I break the silence, `I'm sorry it took so long to tell you.'
`It's okay, it didn't seem like an easy thing to say.'
`I'm sorry for all the things I lied about, like schools and why we couldn't meet and shit.'
`You had. . . reasons, it's. . . it'll be alright. How come. . . how come you have to be, y'know, not you at school?'
I stare at the duvet I'm twisting between my fingers, `They said I had to go as boy because it's what my birth certificate says. Mum tried to make them be reasonable but. . . '
`So that's what you meant, about not being able to be you?'
I nod. I feel like I need to explain more, like I have more things to say sorry for but I feel all dried up, I can't think properly. Link puts his hand over mine,
`Does anyone else at school now?'
`Just Mallon. I told her on Tuesday because, because I was planning on. . . coming out. . . to you. . . today so I-I wanted it to just be us here and. . .I'm so sorry '
`You can stop apologising, you haven't done anything to say sorry for-'
`But-'
`No more sorries, I mean it.'
I open my mouth and then close it before any noise comes out because we both know it was going to be another sorry. Link carries on talking before I have the chance to slip another apology in.

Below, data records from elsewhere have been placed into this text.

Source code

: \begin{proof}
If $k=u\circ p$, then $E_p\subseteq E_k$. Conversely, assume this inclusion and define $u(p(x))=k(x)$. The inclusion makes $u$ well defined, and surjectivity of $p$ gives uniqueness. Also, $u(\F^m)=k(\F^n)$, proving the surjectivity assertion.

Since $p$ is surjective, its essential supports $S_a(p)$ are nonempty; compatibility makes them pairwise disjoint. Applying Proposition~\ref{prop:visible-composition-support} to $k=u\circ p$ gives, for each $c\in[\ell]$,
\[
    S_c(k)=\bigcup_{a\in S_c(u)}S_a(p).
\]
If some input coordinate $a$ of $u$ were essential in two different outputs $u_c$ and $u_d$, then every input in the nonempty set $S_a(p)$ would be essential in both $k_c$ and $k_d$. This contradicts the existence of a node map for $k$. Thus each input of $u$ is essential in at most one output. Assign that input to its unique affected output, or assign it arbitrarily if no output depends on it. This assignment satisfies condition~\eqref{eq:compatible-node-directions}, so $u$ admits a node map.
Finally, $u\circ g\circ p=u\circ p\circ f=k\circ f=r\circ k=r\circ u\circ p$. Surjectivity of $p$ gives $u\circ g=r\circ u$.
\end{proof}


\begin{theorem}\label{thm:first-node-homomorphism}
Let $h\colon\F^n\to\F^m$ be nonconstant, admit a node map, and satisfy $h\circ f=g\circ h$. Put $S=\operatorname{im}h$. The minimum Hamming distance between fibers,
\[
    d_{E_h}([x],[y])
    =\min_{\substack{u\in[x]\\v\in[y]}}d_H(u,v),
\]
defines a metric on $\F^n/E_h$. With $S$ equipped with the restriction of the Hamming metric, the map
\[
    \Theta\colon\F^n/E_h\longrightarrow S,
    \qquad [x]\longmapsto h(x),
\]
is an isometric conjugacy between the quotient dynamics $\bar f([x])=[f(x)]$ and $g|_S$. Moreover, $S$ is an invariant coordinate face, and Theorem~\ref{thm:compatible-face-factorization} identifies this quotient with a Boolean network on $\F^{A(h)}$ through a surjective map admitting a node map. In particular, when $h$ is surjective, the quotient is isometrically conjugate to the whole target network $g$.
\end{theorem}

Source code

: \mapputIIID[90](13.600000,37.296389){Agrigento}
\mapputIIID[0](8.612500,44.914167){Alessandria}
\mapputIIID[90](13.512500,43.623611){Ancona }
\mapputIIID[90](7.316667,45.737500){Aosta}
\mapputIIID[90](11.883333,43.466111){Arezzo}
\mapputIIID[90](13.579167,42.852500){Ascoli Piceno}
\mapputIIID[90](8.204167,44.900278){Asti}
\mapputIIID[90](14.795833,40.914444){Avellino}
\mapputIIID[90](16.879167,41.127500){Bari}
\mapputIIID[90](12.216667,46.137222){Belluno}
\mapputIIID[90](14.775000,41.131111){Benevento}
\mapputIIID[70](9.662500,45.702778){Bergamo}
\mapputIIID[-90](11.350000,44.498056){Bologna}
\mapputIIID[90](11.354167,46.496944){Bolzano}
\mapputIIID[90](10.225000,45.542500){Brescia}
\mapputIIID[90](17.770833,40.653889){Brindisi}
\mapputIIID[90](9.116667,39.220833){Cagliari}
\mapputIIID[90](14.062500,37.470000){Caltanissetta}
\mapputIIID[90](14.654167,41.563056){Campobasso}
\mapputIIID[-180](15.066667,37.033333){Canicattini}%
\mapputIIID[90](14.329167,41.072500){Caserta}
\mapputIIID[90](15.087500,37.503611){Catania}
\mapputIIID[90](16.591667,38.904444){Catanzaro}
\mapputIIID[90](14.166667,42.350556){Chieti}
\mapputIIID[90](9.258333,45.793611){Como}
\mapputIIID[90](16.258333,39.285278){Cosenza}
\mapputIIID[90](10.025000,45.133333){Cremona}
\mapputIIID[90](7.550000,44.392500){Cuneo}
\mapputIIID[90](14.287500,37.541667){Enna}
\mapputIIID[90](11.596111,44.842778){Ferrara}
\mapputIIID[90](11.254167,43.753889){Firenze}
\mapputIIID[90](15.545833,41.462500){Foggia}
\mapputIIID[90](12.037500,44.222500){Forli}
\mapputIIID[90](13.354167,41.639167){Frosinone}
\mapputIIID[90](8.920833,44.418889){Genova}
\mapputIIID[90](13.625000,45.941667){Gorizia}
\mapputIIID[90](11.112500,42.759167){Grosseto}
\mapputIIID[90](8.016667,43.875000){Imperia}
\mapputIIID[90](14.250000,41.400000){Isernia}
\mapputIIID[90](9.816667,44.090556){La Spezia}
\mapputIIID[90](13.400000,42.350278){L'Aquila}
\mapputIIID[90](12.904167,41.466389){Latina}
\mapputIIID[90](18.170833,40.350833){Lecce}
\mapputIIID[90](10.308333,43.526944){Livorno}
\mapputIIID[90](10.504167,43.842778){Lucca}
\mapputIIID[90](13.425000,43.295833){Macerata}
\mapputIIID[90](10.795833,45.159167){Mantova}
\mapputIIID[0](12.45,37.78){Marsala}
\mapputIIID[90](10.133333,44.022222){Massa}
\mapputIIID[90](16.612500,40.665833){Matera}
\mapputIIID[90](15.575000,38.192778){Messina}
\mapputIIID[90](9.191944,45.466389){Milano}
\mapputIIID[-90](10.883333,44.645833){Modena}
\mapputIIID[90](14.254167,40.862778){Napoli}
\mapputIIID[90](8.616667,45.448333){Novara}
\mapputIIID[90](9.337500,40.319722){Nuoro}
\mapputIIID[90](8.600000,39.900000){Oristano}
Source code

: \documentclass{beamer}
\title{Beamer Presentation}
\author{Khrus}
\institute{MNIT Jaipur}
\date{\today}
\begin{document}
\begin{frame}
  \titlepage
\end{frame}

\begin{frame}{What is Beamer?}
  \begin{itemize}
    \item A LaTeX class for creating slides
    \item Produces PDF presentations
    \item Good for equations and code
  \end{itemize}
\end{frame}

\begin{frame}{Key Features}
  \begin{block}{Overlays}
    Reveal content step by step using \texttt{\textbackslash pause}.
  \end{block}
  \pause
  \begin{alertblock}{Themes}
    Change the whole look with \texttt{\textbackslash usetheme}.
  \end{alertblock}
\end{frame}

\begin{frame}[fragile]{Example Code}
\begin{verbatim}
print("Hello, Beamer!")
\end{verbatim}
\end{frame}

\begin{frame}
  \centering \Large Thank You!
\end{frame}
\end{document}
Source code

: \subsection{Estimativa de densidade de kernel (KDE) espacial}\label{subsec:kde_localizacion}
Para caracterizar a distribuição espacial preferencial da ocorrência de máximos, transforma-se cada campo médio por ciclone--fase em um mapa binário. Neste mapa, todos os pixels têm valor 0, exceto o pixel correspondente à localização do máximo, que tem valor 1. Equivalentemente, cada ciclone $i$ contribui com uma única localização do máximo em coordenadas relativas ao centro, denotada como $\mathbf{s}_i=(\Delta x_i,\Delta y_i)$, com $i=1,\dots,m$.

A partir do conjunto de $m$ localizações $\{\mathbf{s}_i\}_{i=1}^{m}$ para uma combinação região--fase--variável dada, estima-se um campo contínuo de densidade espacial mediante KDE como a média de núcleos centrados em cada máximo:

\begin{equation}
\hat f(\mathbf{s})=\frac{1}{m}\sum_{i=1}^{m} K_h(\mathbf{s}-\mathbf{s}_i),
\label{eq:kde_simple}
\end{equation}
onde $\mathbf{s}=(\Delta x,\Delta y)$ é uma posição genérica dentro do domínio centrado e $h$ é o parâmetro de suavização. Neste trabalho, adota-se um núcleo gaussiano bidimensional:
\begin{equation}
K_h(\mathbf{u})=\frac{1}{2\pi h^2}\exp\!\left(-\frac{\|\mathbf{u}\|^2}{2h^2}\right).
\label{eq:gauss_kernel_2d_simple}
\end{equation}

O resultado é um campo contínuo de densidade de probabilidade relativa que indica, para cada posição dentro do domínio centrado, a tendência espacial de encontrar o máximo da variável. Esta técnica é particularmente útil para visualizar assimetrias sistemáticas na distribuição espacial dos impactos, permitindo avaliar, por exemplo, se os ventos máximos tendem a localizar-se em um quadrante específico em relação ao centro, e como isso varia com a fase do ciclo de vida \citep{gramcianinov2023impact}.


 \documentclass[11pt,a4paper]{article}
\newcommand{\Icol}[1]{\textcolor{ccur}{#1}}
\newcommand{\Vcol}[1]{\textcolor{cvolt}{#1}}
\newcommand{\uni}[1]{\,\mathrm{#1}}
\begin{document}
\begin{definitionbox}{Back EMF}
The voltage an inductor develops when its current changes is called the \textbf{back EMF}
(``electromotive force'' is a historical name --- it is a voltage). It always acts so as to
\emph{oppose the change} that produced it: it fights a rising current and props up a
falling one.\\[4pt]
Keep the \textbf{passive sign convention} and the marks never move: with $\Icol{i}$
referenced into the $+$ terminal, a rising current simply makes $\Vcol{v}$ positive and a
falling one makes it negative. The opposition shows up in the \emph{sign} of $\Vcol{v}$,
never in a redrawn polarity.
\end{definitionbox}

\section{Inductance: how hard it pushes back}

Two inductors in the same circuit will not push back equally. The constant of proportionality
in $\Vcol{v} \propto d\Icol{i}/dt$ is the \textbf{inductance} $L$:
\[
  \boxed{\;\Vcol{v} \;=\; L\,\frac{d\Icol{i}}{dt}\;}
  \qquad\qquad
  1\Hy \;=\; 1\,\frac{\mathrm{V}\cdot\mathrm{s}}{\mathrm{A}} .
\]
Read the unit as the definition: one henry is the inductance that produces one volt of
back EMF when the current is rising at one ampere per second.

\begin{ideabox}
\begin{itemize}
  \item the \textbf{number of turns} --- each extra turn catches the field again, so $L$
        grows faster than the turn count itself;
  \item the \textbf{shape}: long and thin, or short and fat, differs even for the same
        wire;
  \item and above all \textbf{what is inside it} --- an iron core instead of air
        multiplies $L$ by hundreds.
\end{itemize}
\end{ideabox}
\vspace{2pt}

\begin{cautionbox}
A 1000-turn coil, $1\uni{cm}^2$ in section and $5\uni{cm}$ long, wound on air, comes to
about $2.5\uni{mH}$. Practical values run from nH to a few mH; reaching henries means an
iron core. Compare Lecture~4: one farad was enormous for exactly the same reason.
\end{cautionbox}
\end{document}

`Well, now you have me and Mallon at school and, if you wanted to tell them, Anju and Kafei and so even if they make you not be you we'll do whatever you need us to so it feels less shit okay?'
`Okay.'
`Now, cup of tea?'
`Cup of tea' vigorous nodding ensues.
He smiles and stands up, `It's really good to finally meet you Zelda.'
Thanks for sticking with me on this. A few things; the rainbow butt mug exists and I want one (Google Kawaii Pastel Butt Pattern Mug and you'll find it), Truce and Let The River In are both on Youtube and I recommend having a listen. I also want to say that this draws from my own experience with gender dysphoria and if this has caused anyone any distress then I am immeasurable sorry for that. What I was going for with this fic was to take the Zelda and Sheik are one person and turn it around a bit (it's also been a bit of catharsis on a couple of bad days). I hope you found it interesting.